73’üncü katliam fermanı Ortadoğu’da haritaların yeniden yapılandırılması çerçevesinde uluslararası Hegemonik güçlerin ve ortaklarının seçilmiş tetikçi DAIŞ çeteleri tarafından yapılmak istendi. Buradaki hedef bölgenin viraneye çevrilmesi,  otantik kültürlerin kökünü tarihten silmek istenmesi oldu. Bu şekilde köksüz bir tarih bırakılarak insanlık değerlerinden yoksun bir tarih oluşturmak istendi.  Burada en çok dikkat çeken husus katliam ve soykırımın, dünyanın gelişim ve demokrasi diye tabir ettiği bu çağda öldürülenler, kaçırılanlar, köle pazarlarında satılanların olması. Bu ulusların yok edilmesidir. Yara hala ıslak ve kan akmaya devam ediyor.

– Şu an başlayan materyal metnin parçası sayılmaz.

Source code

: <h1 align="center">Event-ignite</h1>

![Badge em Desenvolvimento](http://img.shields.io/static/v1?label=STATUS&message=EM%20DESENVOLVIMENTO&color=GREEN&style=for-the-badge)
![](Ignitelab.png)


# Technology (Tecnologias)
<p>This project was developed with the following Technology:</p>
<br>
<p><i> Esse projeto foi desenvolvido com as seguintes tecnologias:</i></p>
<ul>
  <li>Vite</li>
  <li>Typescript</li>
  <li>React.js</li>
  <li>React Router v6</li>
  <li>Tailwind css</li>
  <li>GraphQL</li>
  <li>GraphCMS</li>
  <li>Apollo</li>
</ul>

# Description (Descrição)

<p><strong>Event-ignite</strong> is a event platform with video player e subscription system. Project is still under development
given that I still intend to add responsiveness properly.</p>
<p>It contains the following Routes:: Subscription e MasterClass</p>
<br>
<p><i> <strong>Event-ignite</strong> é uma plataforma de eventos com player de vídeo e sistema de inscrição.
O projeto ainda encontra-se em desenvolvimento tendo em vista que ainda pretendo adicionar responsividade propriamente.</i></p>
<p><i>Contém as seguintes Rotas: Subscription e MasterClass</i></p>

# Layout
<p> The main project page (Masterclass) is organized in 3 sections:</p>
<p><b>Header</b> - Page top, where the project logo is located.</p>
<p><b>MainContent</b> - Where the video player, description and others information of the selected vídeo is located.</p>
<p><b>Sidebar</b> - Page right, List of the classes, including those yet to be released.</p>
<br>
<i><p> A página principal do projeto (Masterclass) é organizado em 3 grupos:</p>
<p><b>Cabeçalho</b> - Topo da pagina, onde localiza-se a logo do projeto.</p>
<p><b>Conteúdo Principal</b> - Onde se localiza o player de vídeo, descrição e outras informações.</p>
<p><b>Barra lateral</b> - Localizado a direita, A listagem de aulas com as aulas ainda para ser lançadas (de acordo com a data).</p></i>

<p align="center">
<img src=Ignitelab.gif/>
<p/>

Çelişkili yumağı bir Irak ve Ortadoğu’daki kaos ortamı Êzîdî Kürtlerinin 73 kez katliam fermanına neden olmuştur” denildi.

‘ÊZÎDÎ HALKIMIZ BİRLİĞİNİ SAĞLAMALI’

 Patlama, öldürme ve diğer tüm saldırıların bir uyarı niteliğinde olduğuna dikkat çeken TEV-DEM, “Bu saldırılara karşı ilk yöntem Êzidi halkımızın birliğini sağlamasıdır. Bu anlamda doğru uğraşlar için adım atıldı. Ancak bazı çevreler Êzîdî halkının birliğinin oluşturulmasından rahatsız olacak ki, buna karşı geldiler. Bu yüzden halkımız dağınık bırakılarak katliam ve saldırılara açık bırakıldı. Ve 3 Ağustos 2014’te o büyük felaket yaşandı.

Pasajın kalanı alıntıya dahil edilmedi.